My Two Cents on Interviewing Software Engineers

In the technology industry, interviewing someone is a tough process. It is a very complex problem that attempts to solve a collection of goals into a [best case] mutually satisfactory outcome. The interviewer needs a person who will fit in the working environment, perform tasks that are expected, has the needed skills, and is competent to do that job, all while avoiding an undesirable hire. The interviewee is looking for a new position in a reasonable environment, with people they can trust, and that helps them obtain the lifestyle/financial goals that they wish to achieve. There are three outcomes of this process: hire, wait for more experience, or don’t hire. Dancing around the decision, or making this process more difficult helps neither party.

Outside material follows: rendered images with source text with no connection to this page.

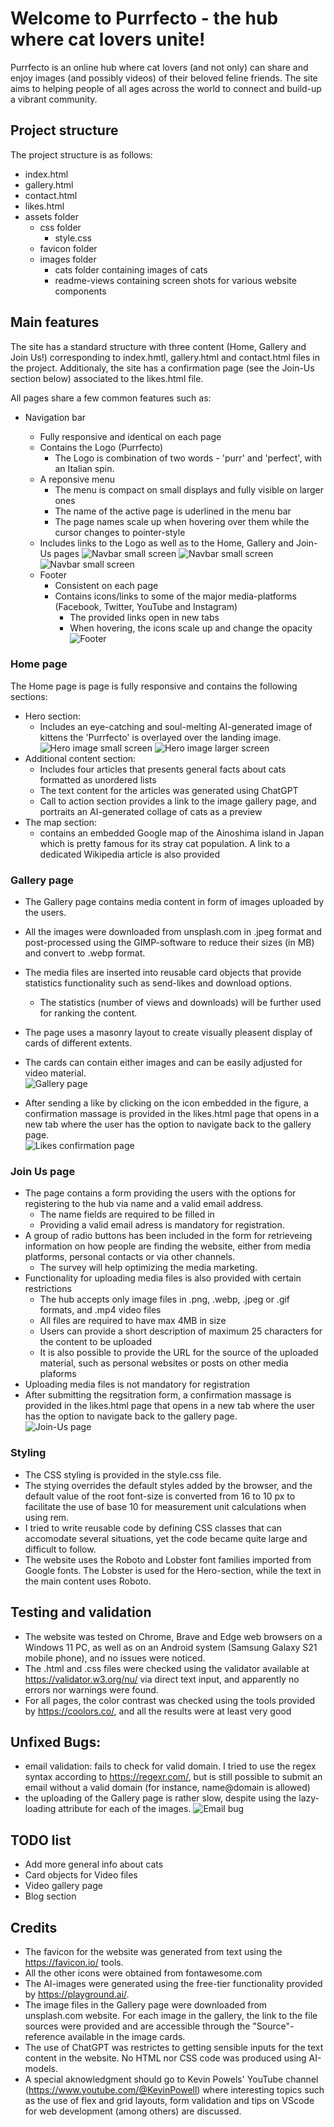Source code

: # Welcome to Purrfecto - the hub where cat lovers unite!
Purrfecto is an online hub where cat lovers (and not only) can share and enjoy images (and possibly videos) of their beloved feline friends. 
The site aims to helping people of all ages across the world to connect and build-up a vibrant community.


## Project structure
The project structure is as follows:  
- index.html
- gallery.html
- contact.html
- likes.html
- assets folder
    - css folder
        - style.css
    - favicon folder
    - images folder
        - cats folder containing images of cats
        - readme-views containing screen shots for various website components


## Main features
The site has a standard structure with three content (Home, Gallery and Join Us!) corresponding to index.hmtl, gallery.html and contact.html files in the project. 
Additionaly, the site has a confirmation page (see the Join-Us section below) associated to the likes.html file. 

All pages share a few common features such as:
* Navigation bar 
    - Fully responsive and identical on each page
    - Contains the Logo (Purrfecto)
        - The Logo is combination of two words - 'purr' and 'perfect', with an Italian spin.
    - A reponsive menu
        - The menu is compact on small displays and fully visible on larger ones    
        - The name of the active page is uderlined in the menu bar
        - The page names scale up when hovering over them while the cursor changes to pointer-style  
    - Includes links to the Logo as well as to the Home, Gallery and Join-Us pages 
    ![Navbar small screen](assets/images/readme-views/navbar-smallscreen.webp)
    ![Navbar small screen](assets/images/readme-views/navbar-smallscreen-toogle.webp)
     ![Navbar small screen](assets/images/readme-views/navbar-largescreen.webp)

  * Footer
    - Consistent on each page   
    - Contains icons/links to some of the major media-platforms (Facebook, Twitter, YouTube and Instagram)
        - The provided links open in new tabs
        - When hovering, the icons scale up and change the opacity
    ![Footer](assets/images/readme-views/footer.webp)   

### Home page
The Home page is page is fully responsive and contains the following sections: 
- Hero section:
    - Includes an eye-catching and soul-melting AI-generated image of kittens
    the  'Purrfecto' is overlayed over the landing image.
    ![Hero image small screen](assets/images/readme-views/hero-view-smallscreen.webp)
    ![Hero image larger screen](assets/images/readme-views/hero-view-largescreen.webp)
- Additional content section:
    - Includes four articles that presents general facts about cats formatted as unordered lists
    - The text content for the articles was generated using ChatGPT
    - Call to action section provides a link to the image gallery page, and portraits an AI-generated collage of cats as a preview
- The map section: 
    - contains an embedded Google map of the Ainoshima island in Japan which is pretty famous for its stray cat population. A link to a dedicated Wikipedia article is also provided

### Gallery page
- The Gallery page contains media content in form of images uploaded by the users.
- All the images were downloaded from unsplash.com in .jpeg format and post-processed using the GIMP-software to reduce their sizes (in MB) and convert to .webp format.  
- The media files are inserted into reusable card objects that provide statistics functionality such as send-likes and download options. 
    - The statistics (number of views and downloads) will be further used for ranking the content.
- The page uses a masonry layout to create visually pleasent display of cards of different extents.
- The cards can contain either images and can be easily adjusted for video material.  
    ![Gallery page](assets/images/readme-views/gallery-view-largescreen.webp)  

- After sending a like by clicking on the icon embedded in the figure, a confirmation massage is provided in the likes.html page that opens in a new tab  where the user has the option to navigate back to the gallery page.  
 ![Likes confirmation page](assets/images/readme-views/likes-page-moderatescreen.webp) 

### Join Us page
- The page contains a form providing the users with the options for registering to the hub via name and a valid email address. 
    - The name fields are required to be filled in
    - Providing a valid email adress is mandatory for registration. 
- A group of radio buttons has been included in the form for retrieveing information on how people are finding the website, either from media platforms, personal contacts or via other channels. 
    - The survey will help optimizing the media marketing.
- Functionality for uploading media files is also provided with certain restrictions
    - The hub accepts only image files in .png, .webp, .jpeg or .gif formats, and .mp4 video files
    - All files are required to have max 4MB in size
    - Users can provide a short description of maximum 25 characters for the content to be uploaded
    - It is also possible to provide the URL for the source of the uploaded material, such as personal websites or posts on other media plaforms   
- Uploading media files is not mandatory for registration    
- After submitting the regsitration form, a confirmation massage is provided in the likes.html page that opens in a new tab  where the user has the option to navigate back to the gallery page.  
  ![Join-Us page](assets/images/readme-views/joinus-page-moderatescreen.webp)   

### Styling
- The CSS styling is provided in the style.css file.
- The stying overrides the default styles added by the browser, and the default value of the root font-size is converted from 16 to 10 px to facilitate the use of base 10 for measurement unit calculations when using rem. 
- I tried to write reusable code by defining CSS classes that can accomodate several situations, yet the code became quite large and difficult to follow.  
- The website uses the Roboto and Lobster font families imported from Google fonts. The Lobster is used for the Hero-section, while the text in the main content uses Roboto.    

## Testing and validation
- The website was tested on Chrome, Brave and Edge web browsers on a Windows 11 PC, as well as on an Android system (Samsung Galaxy S21 mobile phone), and no issues were noticed.
- The .html and .css files were checked using the validator available at https://validator.w3.org/nu/ via direct text input, and apparently no errors nor warnings were found.
- For all pages, the color contrast was checked using the tools provided by https://coolors.co/, and all the results were at least very good 

## Unfixed Bugs:
- email validation: fails to check for valid domain. I tried to use the regex syntax according to https://regexr.com/, but is still possible to submit an email without a valid domain (for instance, name@domain is allowed)
- the uploading of the Gallery page is rather slow, despite using the lazy-loading attribute for each of the images.
 ![Email bug](assets/images/readme-views/email-bug.webp)

 ## TODO list
 - Add more general info about cats
 - Card objects for Video files
 - Video gallery page
 - Blog section
  
## Credits
- The favicon for the website was generated from text using the https://favicon.io/ tools. 
- All the other icons were obtained from fontawesome.com
- The AI-images were generated using the free-tier functionality provided by https://playground.ai/. 
- The image files in the Gallery page were downloaded from unsplash.com website. For each image in the gallery, the link to the file sources were provided and are accessible through the "Source"-reference available in the image cards. 
- The use of ChatGPT was restrictes to getting sensible inputs for the text content in the website. No HTML nor CSS code was produced using AI-models.
- A special aknowledgment should go to Kevin Powels' YouTube channel (https://www.youtube.com/@KevinPowell) where interesting topics such as the use of flex and grid layouts, form validation and tips on VScode for web development (among others) are discussed.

What I’ve found incredibly frustrating is the attitude of many of the interviewers that I have been interviewed by. Most of the individuals whom I have been interviewed by have been highly combative. They want you to prove that you know what they want you to know, whilst simultaneously proving that you would be a good cultural fit. For example, smaller organizations will throw out Google/Microsoft like interview questions just for appearances. Is this necessary for determining the quality of the applicant? I don’t believe that it is. Unless your industry requires every engineer to make close estimations, it appears to me that it is more of a way to build an unrealistic ‘tough-guy’ image. There is absolutely no reason for an interviewer to be combative with an interviewee. The goal, on the company’s side, is to find out if the applicant would provide value for the company. If an individual’s average day is fairly easy going, why make the interview stressful? It’s akin to demanding an auditioning actor to recite the entirety of Shakespeare’s work when interviewing for a non-speaking role in a 30 second commercial.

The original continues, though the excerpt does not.